Pictures paired with source code:
************
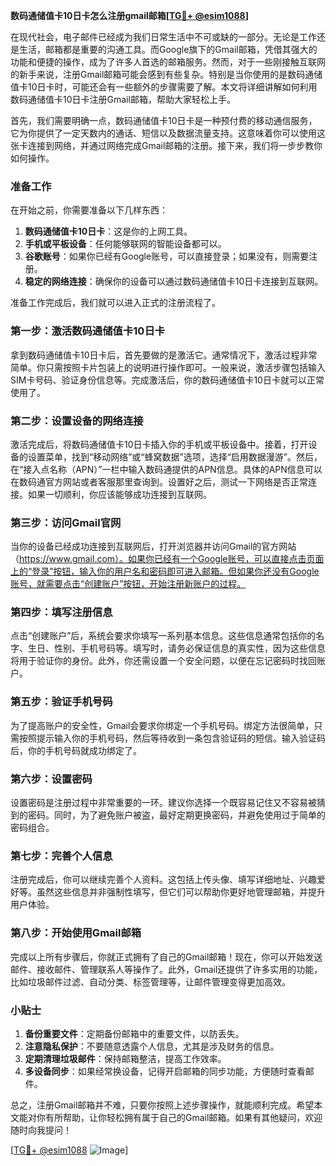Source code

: **数码通储值卡10日卡怎么注册gmail邮箱[[TG💪+ @esim1088](https://t.me/s/esim1088)]**

在现代社会，电子邮件已经成为我们日常生活中不可或缺的一部分。无论是工作还是生活，邮箱都是重要的沟通工具。而Google旗下的Gmail邮箱，凭借其强大的功能和便捷的操作，成为了许多人首选的邮箱服务。然而，对于一些刚接触互联网的新手来说，注册Gmail邮箱可能会感到有些复杂。特别是当你使用的是数码通储值卡10日卡时，可能还会有一些额外的步骤需要了解。本文将详细讲解如何利用数码通储值卡10日卡注册Gmail邮箱，帮助大家轻松上手。

首先，我们需要明确一点，数码通储值卡10日卡是一种预付费的移动通信服务，它为你提供了一定天数内的通话、短信以及数据流量支持。这意味着你可以使用这张卡连接到网络，并通过网络完成Gmail邮箱的注册。接下来，我们将一步步教你如何操作。

### 准备工作

在开始之前，你需要准备以下几样东西：

1. **数码通储值卡10日卡**：这是你的上网工具。
2. **手机或平板设备**：任何能够联网的智能设备都可以。
3. **谷歌账号**：如果你已经有Google账号，可以直接登录；如果没有，则需要注册。
4. **稳定的网络连接**：确保你的设备可以通过数码通储值卡10日卡连接到互联网。

准备工作完成后，我们就可以进入正式的注册流程了。

### 第一步：激活数码通储值卡10日卡

拿到数码通储值卡10日卡后，首先要做的是激活它。通常情况下，激活过程非常简单。你只需按照卡片包装上的说明进行操作即可。一般来说，激活步骤包括输入SIM卡号码、验证身份信息等。完成激活后，你的数码通储值卡10日卡就可以正常使用了。

### 第二步：设置设备的网络连接

激活完成后，将数码通储值卡10日卡插入你的手机或平板设备中。接着，打开设备的设置菜单，找到“移动网络”或“蜂窝数据”选项，选择“启用数据漫游”。然后，在“接入点名称（APN）”一栏中输入数码通提供的APN信息。具体的APN信息可以在数码通官方网站或者客服那里查询到。设置好之后，测试一下网络是否正常连接。如果一切顺利，你应该能够成功连接到互联网。

### 第三步：访问Gmail官网

当你的设备已经成功连接到互联网后，打开浏览器并访问Gmail的官方网站（https://www.gmail.com）。如果你已经有一个Google账号，可以直接点击页面上的“登录”按钮，输入你的用户名和密码即可进入邮箱。但如果你还没有Google账号，就需要点击“创建账户”按钮，开始注册新账户的过程。

### 第四步：填写注册信息

点击“创建账户”后，系统会要求你填写一系列基本信息。这些信息通常包括你的名字、生日、性别、手机号码等。填写时，请务必保证信息的真实性，因为这些信息将用于验证你的身份。此外，你还需设置一个安全问题，以便在忘记密码时找回账户。

### 第五步：验证手机号码

为了提高账户的安全性，Gmail会要求你绑定一个手机号码。绑定方法很简单，只需按照提示输入你的手机号码，然后等待收到一条包含验证码的短信。输入验证码后，你的手机号码就成功绑定了。

### 第六步：设置密码

设置密码是注册过程中非常重要的一环。建议你选择一个既容易记住又不容易被猜到的密码。同时，为了避免账户被盗，最好定期更换密码，并避免使用过于简单的密码组合。

### 第七步：完善个人信息

注册完成后，你可以继续完善个人资料。这包括上传头像、填写详细地址、兴趣爱好等。虽然这些信息并非强制性填写，但它们可以帮助你更好地管理邮箱，并提升用户体验。

### 第八步：开始使用Gmail邮箱

完成以上所有步骤后，你就正式拥有了自己的Gmail邮箱！现在，你可以开始发送邮件、接收邮件、管理联系人等操作了。此外，Gmail还提供了许多实用的功能，比如垃圾邮件过滤、自动分类、标签管理等，让邮件管理变得更加高效。

### 小贴士

1. **备份重要文件**：定期备份邮箱中的重要文件，以防丢失。
2. **注意隐私保护**：不要随意透露个人信息，尤其是涉及财务的信息。
3. **定期清理垃圾邮件**：保持邮箱整洁，提高工作效率。
4. **多设备同步**：如果经常换设备，记得开启邮箱的同步功能，方便随时查看邮件。

总之，注册Gmail邮箱并不难，只要你按照上述步骤操作，就能顺利完成。希望本文能对你有所帮助，让你轻松拥有属于自己的Gmail邮箱。如果有其他疑问，欢迎随时向我提问！

[[TG💪+ @esim1088](https://t.me/s/esim1088) ![Image](https://i.postimg.cc/4NQfJmqS/Snipaste-2025-05-13-00-14-12.png)]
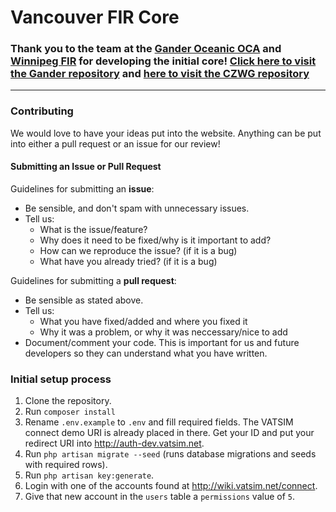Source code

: # Vancouver FIR Core

### Thank you to the team at the [Gander Oceanic OCA](https://github.com/gander-oceanic-fir-vatsim) and [Winnipeg FIR](https://github.com/winnipegfir) for developing the initial core! [Click here to visit the Gander repository](https://github.com/gander-oceanic-fir-vatsim/czqo-core) and [here to visit the CZWG repository](https://github.com/winnipegfir/CZWG-core)
---
### Contributing

We would love to have your ideas put into the website. Anything can be put into either a pull request or an issue for our review!

#### Submitting an Issue or Pull Request
Guidelines for submitting an **issue**:

- Be sensible, and don't spam with unnecessary issues.
- Tell us:
  - What is the issue/feature?
  - Why does it need to be fixed/why is it important to add?
  - How can we reproduce the issue? (if it is a bug)
  - What have you already tried? (if it is a bug)

Guidelines for submitting a **pull request**:
- Be sensible as stated above.
- Tell us:
  - What you have fixed/added and where you fixed it
  - Why it was a problem, or why it was neccessary/nice to add
- Document/comment your code. This is important for us and future developers so they can understand what you have written.

### Initial setup process

1. Clone the repository.
1. Run `composer install`
1. Rename `.env.example` to `.env` and fill required fields. The VATSIM connect demo URI is already placed in there. Get your ID and put your redirect URI into http://auth-dev.vatsim.net.
1. Run `php artisan migrate --seed` (runs database migrations and seeds with required rows).
1. Run `php artisan key:generate`.
1. Login with one of the accounts found at http://wiki.vatsim.net/connect.
1. Give that new account in the `users` table a `permissions` value of `5`.


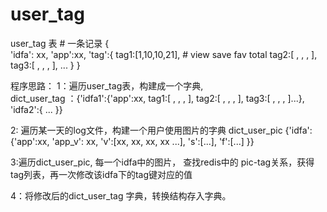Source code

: user_tag
========

user_tag 表   # 一条记录
{   
	'idfa': xx,
	'app':xx,
	'tag':{
		tag1:[1,10,10,21],   # view save fav total
		tag2:[ , , , ],
		tag3:[ , , , ],
		...
	}
}

程序思路：
1：遍历user_tag表，构建成一个字典,  
   dict_user_tag ：{'idfa1':{'app':xx, tag1:[ , , , ], tag2:[ , , , ], tag3:[ , , , ]...},  'idfa2':{ ... }}
   
2: 遍历某一天的log文件，构建一个用户使用图片的字典  dict_user_pic
 {'idfa': {'app':xx,  'app_v': xx, 'v':[xx, xx, xx, xx ...], 's':[...], 'f':[...] }}
 
3:遍历dict_user_pic, 每一个idfa中的图片， 查找redis中的 pic-tag关系，获得tag列表，再一次修改该idfa下的tag键对应的值

4：将修改后的dict_user_tag 字典，转换结构存入字典。
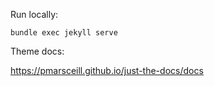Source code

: Run locally:

`bundle exec jekyll serve`


Theme docs:

https://pmarsceill.github.io/just-the-docs/docs
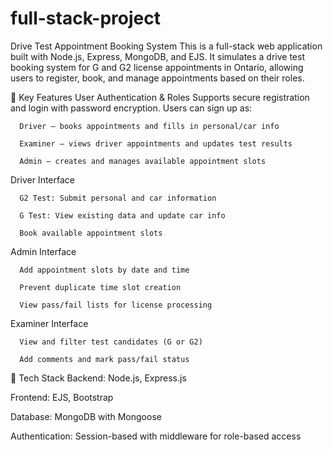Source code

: # full-stack-project
Drive Test Appointment Booking System
This is a full-stack web application built with Node.js, Express, MongoDB, and EJS. It simulates a drive test booking system for G and G2 license appointments in Ontario, allowing users to register, book, and manage appointments based on their roles.

🌟 Key Features
  User Authentication & Roles
  Supports secure registration and login with password encryption. Users can sign up as:

      Driver – books appointments and fills in personal/car info

      Examiner – views driver appointments and updates test results

      Admin – creates and manages available appointment slots

  Driver Interface

      G2 Test: Submit personal and car information

      G Test: View existing data and update car info

      Book available appointment slots

  Admin Interface

      Add appointment slots by date and time

      Prevent duplicate time slot creation

      View pass/fail lists for license processing

  Examiner Interface

      View and filter test candidates (G or G2)

      Add comments and mark pass/fail status

🧱 Tech Stack
  Backend: Node.js, Express.js

  Frontend: EJS, Bootstrap

  Database: MongoDB with Mongoose

  Authentication: Session-based with middleware for role-based access


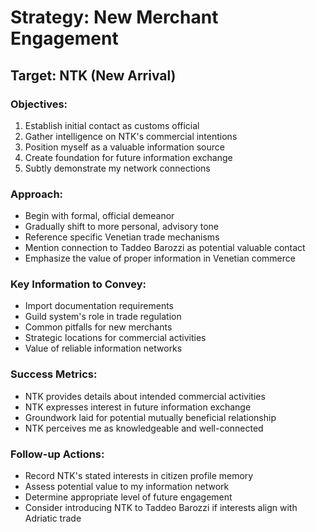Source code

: # Strategy: New Merchant Engagement

## Target: NTK (New Arrival)

### Objectives:
1. Establish initial contact as customs official
2. Gather intelligence on NTK's commercial intentions
3. Position myself as a valuable information source
4. Create foundation for future information exchange
5. Subtly demonstrate my network connections

### Approach:
- Begin with formal, official demeanor
- Gradually shift to more personal, advisory tone
- Reference specific Venetian trade mechanisms
- Mention connection to Taddeo Barozzi as potential valuable contact
- Emphasize the value of proper information in Venetian commerce

### Key Information to Convey:
- Import documentation requirements
- Guild system's role in trade regulation
- Common pitfalls for new merchants
- Strategic locations for commercial activities
- Value of reliable information networks

### Success Metrics:
- NTK provides details about intended commercial activities
- NTK expresses interest in future information exchange
- Groundwork laid for potential mutually beneficial relationship
- NTK perceives me as knowledgeable and well-connected

### Follow-up Actions:
- Record NTK's stated interests in citizen profile memory
- Assess potential value to my information network
- Determine appropriate level of future engagement
- Consider introducing NTK to Taddeo Barozzi if interests align with Adriatic trade
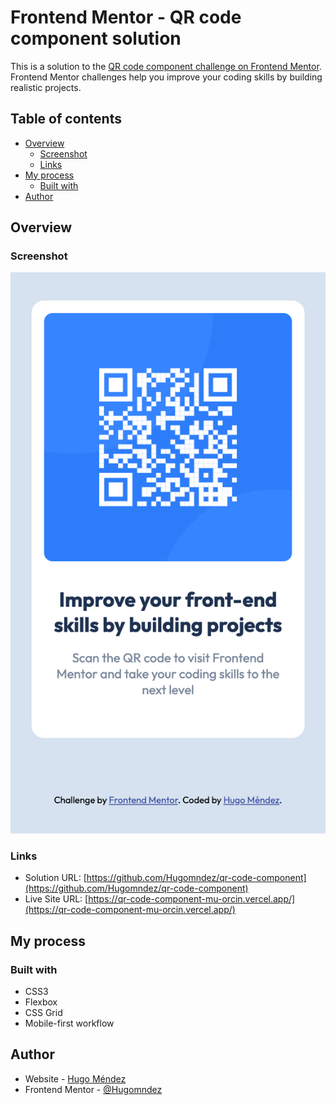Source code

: # Frontend Mentor - QR code component solution

This is a solution to the [QR code component challenge on Frontend Mentor](https://www.frontendmentor.io/challenges/qr-code-component-iux_sIO_H). Frontend Mentor challenges help you improve your coding skills by building realistic projects.

## Table of contents

- [Overview](#overview)
  - [Screenshot](#screenshot)
  - [Links](#links)
- [My process](#my-process)
  - [Built with](#built-with)
- [Author](#author)

## Overview

### Screenshot

![](<./assets/images/mobile-design(iPhone%20SE).png>)

### Links

- Solution URL: [https://github.com/Hugomndez/qr-code-component](https://github.com/Hugomndez/qr-code-component)
- Live Site URL: [https://qr-code-component-mu-orcin.vercel.app/](https://qr-code-component-mu-orcin.vercel.app/)

## My process

### Built with

- CSS3
- Flexbox
- CSS Grid
- Mobile-first workflow

## Author

- Website - [Hugo Méndez](https://hugomendez.dev)
- Frontend Mentor - [@Hugomndez](https://www.frontendmentor.io/profile/Hugomndez)
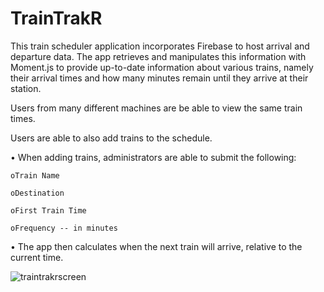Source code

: # TrainTrakR

This train scheduler application incorporates Firebase to host arrival and departure data. The app retrieves and manipulates this information with Moment.js to provide up-to-date information about various trains, namely their arrival times and how many minutes remain until they arrive at their station.

Users from many different machines are be able to view the same train times. 

Users are able to also add trains to the schedule. 

•	When adding trains, administrators are able to submit the following:
  
    oTrain Name
    
    oDestination
    
    oFirst Train Time 
    
    oFrequency -- in minutes
    
•	The app then calculates when the next train will arrive, relative to the current time.

![traintrakrscreen](https://user-images.githubusercontent.com/25890329/33775481-87b03b38-dc0c-11e7-8c04-fa430cf3fdf7.png)

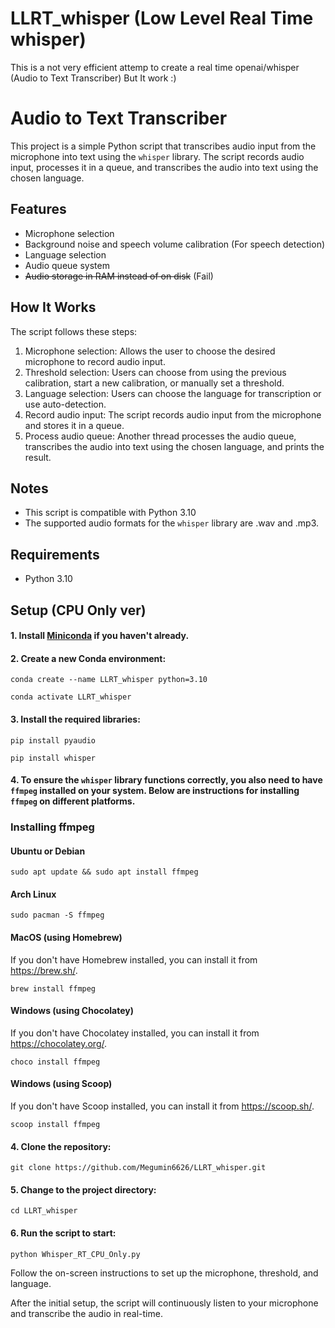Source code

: # LLRT_whisper (Low Level Real Time whisper)
This is a not very efficient attemp to create a real time openai/whisper (Audio to Text Transcriber) But It work :)

# Audio to Text Transcriber

This project is a simple Python script that transcribes audio input from the microphone into text using the `whisper` library. The script records audio input, processes it in a queue, and transcribes the audio into text using the chosen language.

## Features

- Microphone selection
- Background noise and speech volume calibration (For speech detection)
- Language selection
- Audio queue system
- ~~Audio storage in RAM instead of on disk~~ (Fail)


## How It Works

The script follows these steps:

1. Microphone selection: Allows the user to choose the desired microphone to record audio input.
2. Threshold selection: Users can choose from using the previous calibration, start a new calibration, or manually set a threshold.
3. Language selection: Users can choose the language for transcription or use auto-detection.
4. Record audio input: The script records audio input from the microphone and stores it in a queue.
5. Process audio queue: Another thread processes the audio queue, transcribes the audio into text using the chosen language, and prints the result.

## Notes

- This script is compatible with Python 3.10
- The supported audio formats for the `whisper` library are .wav and .mp3.


## Requirements

- Python 3.10


## Setup (CPU Only ver)

#### 1. Install [Miniconda](https://docs.conda.io/en/latest/miniconda.html) if you haven't already.
#### 2. Create a new Conda environment:

  `conda create --name LLRT_whisper python=3.10`

  `conda activate LLRT_whisper`
  
#### 3. Install the required libraries:

`pip install pyaudio`

`pip install whisper`

#### 4. To ensure the `whisper` library functions correctly, you also need to have `ffmpeg` installed on your system. Below are instructions for installing `ffmpeg` on different platforms.

### Installing ffmpeg

#### Ubuntu or Debian

`sudo apt update && sudo apt install ffmpeg`

#### Arch Linux

`sudo pacman -S ffmpeg`

#### MacOS (using Homebrew)
If you don't have Homebrew installed, you can install it from https://brew.sh/.

`brew install ffmpeg`

#### Windows (using Chocolatey)
If you don't have Chocolatey installed, you can install it from https://chocolatey.org/.

`choco install ffmpeg`

#### Windows (using Scoop)
If you don't have Scoop installed, you can install it from https://scoop.sh/.

`scoop install ffmpeg`

#### 4. Clone the repository: 

`git clone https://github.com/Megumin6626/LLRT_whisper.git`

#### 5. Change to the project directory: 

`cd LLRT_whisper`

#### 6. Run the script to start: 

`python Whisper_RT_CPU_Only.py`

Follow the on-screen instructions to set up the microphone, threshold, and language.

After the initial setup, the script will continuously listen to your microphone and transcribe the audio in real-time.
************
**Your task**
Above this instruction are the records; retype exactly the lines from the one containing "- Emphasize the" up to and including the one containing "- Common pitfalls for new merchants".

**Worked solution**
- Emphasize the value of proper information in Venetian commerce

### Key Information to Convey:
- Import documentation requirements
- Guild system's role in trade regulation
- Common pitfalls for new merchants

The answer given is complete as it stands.